BEGIN Input data

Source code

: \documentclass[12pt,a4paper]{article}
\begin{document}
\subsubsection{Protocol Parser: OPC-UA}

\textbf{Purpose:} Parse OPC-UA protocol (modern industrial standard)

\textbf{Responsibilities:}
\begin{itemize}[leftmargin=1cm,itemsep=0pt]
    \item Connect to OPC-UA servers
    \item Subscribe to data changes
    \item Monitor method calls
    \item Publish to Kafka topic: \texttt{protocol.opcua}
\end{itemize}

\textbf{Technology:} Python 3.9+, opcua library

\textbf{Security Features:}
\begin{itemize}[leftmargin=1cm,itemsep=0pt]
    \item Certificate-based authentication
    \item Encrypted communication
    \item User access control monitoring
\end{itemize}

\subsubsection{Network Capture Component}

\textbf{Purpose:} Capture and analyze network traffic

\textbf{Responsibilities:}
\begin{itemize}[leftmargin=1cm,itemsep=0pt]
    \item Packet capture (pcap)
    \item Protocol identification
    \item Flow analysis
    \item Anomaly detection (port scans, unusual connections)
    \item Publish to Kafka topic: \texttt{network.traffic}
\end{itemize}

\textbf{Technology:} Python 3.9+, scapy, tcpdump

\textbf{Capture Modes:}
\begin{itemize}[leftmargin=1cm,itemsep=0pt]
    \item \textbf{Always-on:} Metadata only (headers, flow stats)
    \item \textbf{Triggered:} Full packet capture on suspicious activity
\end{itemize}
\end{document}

END Input data

The entries above are to be copied word for word.

Source code

: \documentclass[12pt,a4paper]{article}
\begin{document}
\subsubsection{Protocol Parser: OPC-UA}

\textbf{Purpose:} Parse OPC-UA protocol (modern industrial standard)

\textbf{Responsibilities:}
\begin{itemize}[leftmargin=1cm,itemsep=0pt]
    \item Connect to OPC-UA servers
    \item Subscribe to data changes
    \item Monitor method calls
    \item Publish to Kafka topic: \texttt{protocol.opcua}
\end{itemize}

\textbf{Technology:} Python 3.9+, opcua library

\textbf{Security Features:}
\begin{itemize}[leftmargin=1cm,itemsep=0pt]
    \item Certificate-based authentication
    \item Encrypted communication
    \item User access control monitoring
\end{itemize}

\subsubsection{Network Capture Component}

\textbf{Purpose:} Capture and analyze network traffic

\textbf{Responsibilities:}
\begin{itemize}[leftmargin=1cm,itemsep=0pt]
    \item Packet capture (pcap)
    \item Protocol identification
    \item Flow analysis
    \item Anomaly detection (port scans, unusual connections)
    \item Publish to Kafka topic: \texttt{network.traffic}
\end{itemize}

\textbf{Technology:} Python 3.9+, scapy, tcpdump

\textbf{Capture Modes:}
\begin{itemize}[leftmargin=1cm,itemsep=0pt]
    \item \textbf{Always-on:} Metadata only (headers, flow stats)
    \item \textbf{Triggered:} Full packet capture on suspicious activity
\end{itemize}
\end{document}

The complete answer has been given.